Nick merogoh ponselnya dan menekan sederet angka lalu mencoba menelfon.

" Halo, bisa bertemu siang ini jika anda tidak sibuk? "

" ----------- "

" Kebetulan saya berada di sekitar kantor anda. " Ucap Nick bohong.

" ---------- "

" Baik, saya segera ke sana. Terima kasih atas waktu anda, Pak Arash "

Setelah mendengar Arash menyetujui kunjungan nya, Nick menutup telfon dan memainkan ponsel di ttangannya sambil membayangkan wajah Arbei.

" Sepertinya benar takdir selalu membawaku menuju mu, sayang "

----------------------------------------------------------

Arbei melirik jam ditangannya ternyata sudah pukul 2 siang dan Arbei sadar kalau dirinya sama sekali belum mengisi perutnya sejak pagi karena bertarung dengan pekerjaan.

" Kenapa Arash belum kembali? Apakah masih meeting? " Gumam Arbei.

Ingin menelfon Arash tapi Arbei takut mengganggu kakaknya. Tanpa memikirkannya lagi, Arbei ingin keluar mencari makan.

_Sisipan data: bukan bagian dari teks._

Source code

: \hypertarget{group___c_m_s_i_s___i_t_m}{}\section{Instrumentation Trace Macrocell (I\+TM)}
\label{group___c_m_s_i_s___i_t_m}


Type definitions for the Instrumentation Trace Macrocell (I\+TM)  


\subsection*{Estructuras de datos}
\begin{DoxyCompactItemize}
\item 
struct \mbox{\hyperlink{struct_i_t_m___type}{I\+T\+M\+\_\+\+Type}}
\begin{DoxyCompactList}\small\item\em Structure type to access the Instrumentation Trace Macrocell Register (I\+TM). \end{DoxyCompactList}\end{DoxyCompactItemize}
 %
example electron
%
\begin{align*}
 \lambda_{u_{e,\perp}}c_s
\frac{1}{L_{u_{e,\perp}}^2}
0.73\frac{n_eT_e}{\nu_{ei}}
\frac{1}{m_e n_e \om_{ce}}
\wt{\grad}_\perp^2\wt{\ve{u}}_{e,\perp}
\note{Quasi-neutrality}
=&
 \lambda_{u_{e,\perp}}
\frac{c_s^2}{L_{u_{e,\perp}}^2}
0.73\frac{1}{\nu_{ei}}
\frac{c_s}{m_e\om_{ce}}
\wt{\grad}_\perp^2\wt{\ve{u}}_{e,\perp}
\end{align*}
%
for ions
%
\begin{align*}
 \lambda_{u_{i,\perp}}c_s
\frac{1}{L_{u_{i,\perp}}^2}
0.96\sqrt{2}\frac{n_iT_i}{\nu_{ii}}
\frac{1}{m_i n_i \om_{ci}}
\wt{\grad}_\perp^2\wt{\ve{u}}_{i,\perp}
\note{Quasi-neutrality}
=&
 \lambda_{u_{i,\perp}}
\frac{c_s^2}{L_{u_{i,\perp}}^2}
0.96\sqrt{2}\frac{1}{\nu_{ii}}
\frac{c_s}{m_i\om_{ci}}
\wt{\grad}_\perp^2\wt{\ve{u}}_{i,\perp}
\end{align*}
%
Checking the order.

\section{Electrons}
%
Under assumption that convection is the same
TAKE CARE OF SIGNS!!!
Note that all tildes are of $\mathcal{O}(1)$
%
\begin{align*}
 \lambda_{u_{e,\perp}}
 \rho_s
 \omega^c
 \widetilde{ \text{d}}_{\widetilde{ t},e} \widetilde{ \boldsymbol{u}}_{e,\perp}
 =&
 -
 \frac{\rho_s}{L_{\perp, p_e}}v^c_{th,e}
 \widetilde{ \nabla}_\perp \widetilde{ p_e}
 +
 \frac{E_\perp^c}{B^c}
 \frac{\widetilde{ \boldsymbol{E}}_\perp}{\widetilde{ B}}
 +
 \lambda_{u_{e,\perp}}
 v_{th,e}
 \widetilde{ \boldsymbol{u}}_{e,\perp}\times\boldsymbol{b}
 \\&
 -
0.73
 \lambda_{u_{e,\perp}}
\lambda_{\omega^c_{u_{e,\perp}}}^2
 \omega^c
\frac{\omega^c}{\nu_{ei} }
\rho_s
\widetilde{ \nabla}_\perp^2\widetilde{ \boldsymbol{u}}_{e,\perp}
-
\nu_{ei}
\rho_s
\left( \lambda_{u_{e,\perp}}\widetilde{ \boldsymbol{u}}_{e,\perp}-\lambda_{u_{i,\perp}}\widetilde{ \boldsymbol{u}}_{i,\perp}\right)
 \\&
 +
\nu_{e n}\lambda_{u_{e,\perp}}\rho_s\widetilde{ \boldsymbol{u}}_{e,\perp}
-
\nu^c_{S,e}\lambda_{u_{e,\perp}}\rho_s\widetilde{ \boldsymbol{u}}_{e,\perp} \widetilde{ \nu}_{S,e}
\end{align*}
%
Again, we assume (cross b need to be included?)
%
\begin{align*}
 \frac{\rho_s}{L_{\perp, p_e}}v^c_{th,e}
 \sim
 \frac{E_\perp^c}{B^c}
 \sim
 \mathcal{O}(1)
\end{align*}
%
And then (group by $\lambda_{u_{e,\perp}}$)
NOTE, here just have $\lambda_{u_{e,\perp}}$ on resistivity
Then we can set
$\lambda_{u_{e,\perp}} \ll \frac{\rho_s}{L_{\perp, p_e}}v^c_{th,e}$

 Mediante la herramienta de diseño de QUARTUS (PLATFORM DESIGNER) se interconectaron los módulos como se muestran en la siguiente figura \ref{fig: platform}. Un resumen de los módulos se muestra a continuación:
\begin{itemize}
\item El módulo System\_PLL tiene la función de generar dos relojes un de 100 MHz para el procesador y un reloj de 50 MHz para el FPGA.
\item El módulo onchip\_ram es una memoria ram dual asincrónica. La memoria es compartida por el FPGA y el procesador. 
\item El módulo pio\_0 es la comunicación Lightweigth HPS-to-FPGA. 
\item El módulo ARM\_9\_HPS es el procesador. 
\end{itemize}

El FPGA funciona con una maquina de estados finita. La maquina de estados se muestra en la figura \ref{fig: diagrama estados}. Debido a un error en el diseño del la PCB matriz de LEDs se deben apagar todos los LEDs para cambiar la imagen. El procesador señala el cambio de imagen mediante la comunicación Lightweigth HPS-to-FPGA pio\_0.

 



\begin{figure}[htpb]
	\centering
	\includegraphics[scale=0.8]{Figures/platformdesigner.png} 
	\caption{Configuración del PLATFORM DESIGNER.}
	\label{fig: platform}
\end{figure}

Sedikit merapikan riasan wajahnya dan mengurai rambutnya, Arbei bersiap meninggalkan ruangannya yang berada di puncak gedung yang cukup terkenal di kota ini.

Lift terbuka dan Arbei segera masuk. Memastikan tidak ada yang ingin masuk, Arbei kemudian menutup dan menekan tombol lobby.

Angka terus berkurang dan tanda panah berjalan terus menerus tanpa ada yang menghentikan lift. Tapi entah kenapa, Arbei merasakan perutnya nyeri dan kepalanya terputar hebat.

Peluh mulai bermunculan di wajah cantiknya. Arbei sampai bersandar di dinding lift dan memegang erat pegangan yang ada dalam lift.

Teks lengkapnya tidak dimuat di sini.